This is a HUGE update—I did a lot of work on Porydex over the last three and a half weeks, and I’m extremely proud of how the project is coming along. Buckle up; Porydex has finally started reaching what I consider to be the next level.

New feature! Tera type usage stats

At the end of last month, I was so thrilled to finally be caught up with Porydex. All the gen 9 pages were working, and the usage stats for 2014 through 2024 had been re-imported, and I was eager to import the usage stats for August 2024 as soon as they dropped on smogon.com/stats on September 1st and be truly, 100% up to date.

… And then it turned out that Smogon’s stats file composition had been updated for the first time in years, and the August 2024 stats would be the first month that included Tera type usage data.

Cue an intense Sunday, September 1st morning and early afternoon of rewriting my years-untouched usage stats processing code to include the new Tera data, and thus become the first website anywhere to have this treasure trove of data. Take that, Pikalytics!!! (I’m kidding; Pikalytics is great. The more stats sites, the better.)

New feature! Move details on stats pages

Also from Gholdengo’s page.

If you’ve followed any of my non-Porydex blog posts, you may be aware that I haven’t actually played any competitive Pokémon in a few generations. There are a lot of gen 8 and 9 moves I just don’t have memorized yet, I’m embarrassed to admit. But now that I’m getting into VGC for the first time, I realized Porydex could be doing more to help me get back up to speed with all the basics.

So, I added move details to the move usage tables on the stats/pokemon pages. Category, PP, base power, accuracy, priority—and for doubles formats, moves that hit multiple opponents are now highlighted.

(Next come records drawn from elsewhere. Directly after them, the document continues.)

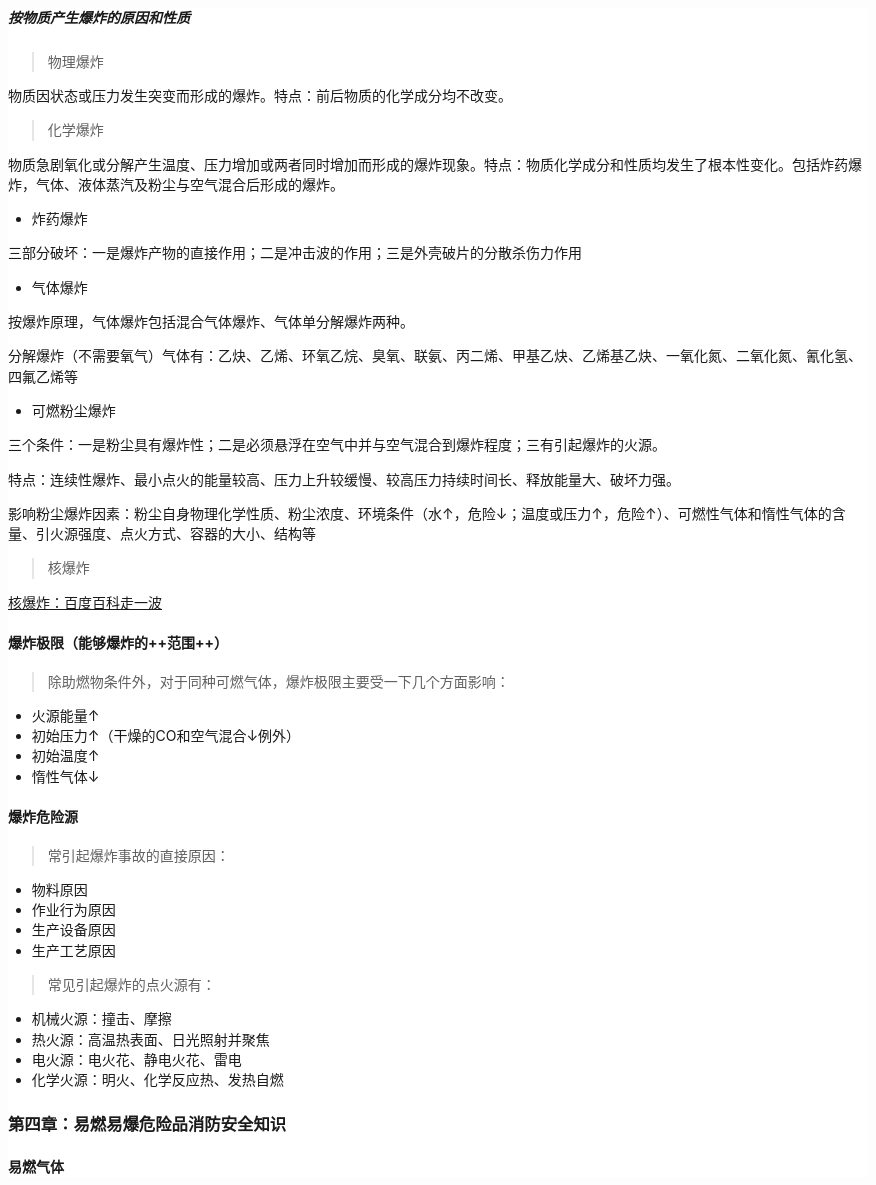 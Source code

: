 ##### 按物质产生爆炸的原因和性质<br>

> 物理爆炸<br>

物质因状态或压力发生突变而形成的爆炸。特点：前后物质的化学成分均不改变。<br>

> 化学爆炸<br>

物质急剧氧化或分解产生温度、压力增加或两者同时增加而形成的爆炸现象。特点：物质化学成分和性质均发生了根本性变化。包括炸药爆炸，气体、液体蒸汽及粉尘与空气混合后形成的爆炸。<br>

* 炸药爆炸<br>

三部分破坏：一是爆炸产物的直接作用；二是冲击波的作用；三是外壳破片的分散杀伤力作用<br>

* 气体爆炸<br>

按爆炸原理，气体爆炸包括混合气体爆炸、气体单分解爆炸两种。<br>

分解爆炸（不需要氧气）气体有：乙炔、乙烯、环氧乙烷、臭氧、联氨、丙二烯、甲基乙炔、乙烯基乙炔、一氧化氮、二氧化氮、氰化氢、四氟乙烯等<br>

* 可燃粉尘爆炸<br>

三个条件：一是粉尘具有爆炸性；二是必须悬浮在空气中并与空气混合到爆炸程度；三有引起爆炸的火源。<br>

特点：连续性爆炸、最小点火的能量较高、压力上升较缓慢、较高压力持续时间长、释放能量大、破坏力强。<br>

影响粉尘爆炸因素：粉尘自身物理化学性质、粉尘浓度、环境条件（水↑，危险↓；温度或压力↑，危险↑）、可燃性气体和惰性气体的含量、引火源强度、点火方式、容器的大小、结构等<br>

> 核爆炸<br>

[核爆炸：百度百科走一波](https://baike.baidu.com/item/%E6%A0%B8%E7%88%86%E7%82%B8/10422443?fr=aladdin)<br>

#### 爆炸极限（能够爆炸的++范围++）<br>

> 除助燃物条件外，对于同种可燃气体，爆炸极限主要受一下几个方面影响：<br>

* 火源能量↑<br>
* 初始压力↑（干燥的CO和空气混合↓例外）<br>
* 初始温度↑<br>
* 惰性气体↓<br>

#### 爆炸危险源<br>

> 常引起爆炸事故的直接原因：<br>

* 物料原因<br>
* 作业行为原因<br>
* 生产设备原因<br>
* 生产工艺原因<br>

> 常见引起爆炸的点火源有：<br>

* 机械火源：撞击、摩擦<br>
* 热火源：高温热表面、日光照射并聚焦<br>
* 电火源：电火花、静电火花、雷电<br>
* 化学火源：明火、化学反应热、发热自燃<br>

### 第四章：易燃易爆危险品消防安全知识<br>

#### 易燃气体<br>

New feature! Stats are colorful

I’ve wanted to do this for a while. Base stats in tables, in visual bars, etc., are now color coded. I borrowed the specific colors from Bulbapedia, which in turn borrowed the colors from Sun/Moon’s level up screen, so these are about as official as stat colors can be. (I did consider a handful of alternatives, like taking the colors from the sprites for the Power items, or from Mints, but there was too much inconsistency between each of those options.)

New feature! Base Speed on stats pages

Another update motivated directly by my recent forays back into competitive battling. There are a lot of recent mon base stats I don’t have memorized yet, and VGC especially made me realize how important speed is compared to all the other stats, so I realized—it’s probably worth including Speed on the stats/usage and stats/leads pages directly.

I haven’t yet added it to the “stats/[ability/item/move usage averaged over the course of multiple months]” pages yet, because I still kind of consider those pages an afterthought and I keep forgetting about that. I should probably stop doing that.

New pages! Ability flags, move flags

Now we’re getting into the deep shit.

At the bottom of the dex/moves page for each game now is a list of that game’s move flags, and you can click into each flag to get a list of all moves in the game with that flag. Sound-based moves, moves that get boosted by Sharpness, powder moves, moves with a recharge turn, and so on.

Same for abilities, except ability flags are new to the games’ internal data structure as of Scarlet/Violet, so that’s only on the dex/abilities page for SV.

New page! IV Calculator

What kind of Pokédex website would Porydex be if it didn’t have its own IV Calculator?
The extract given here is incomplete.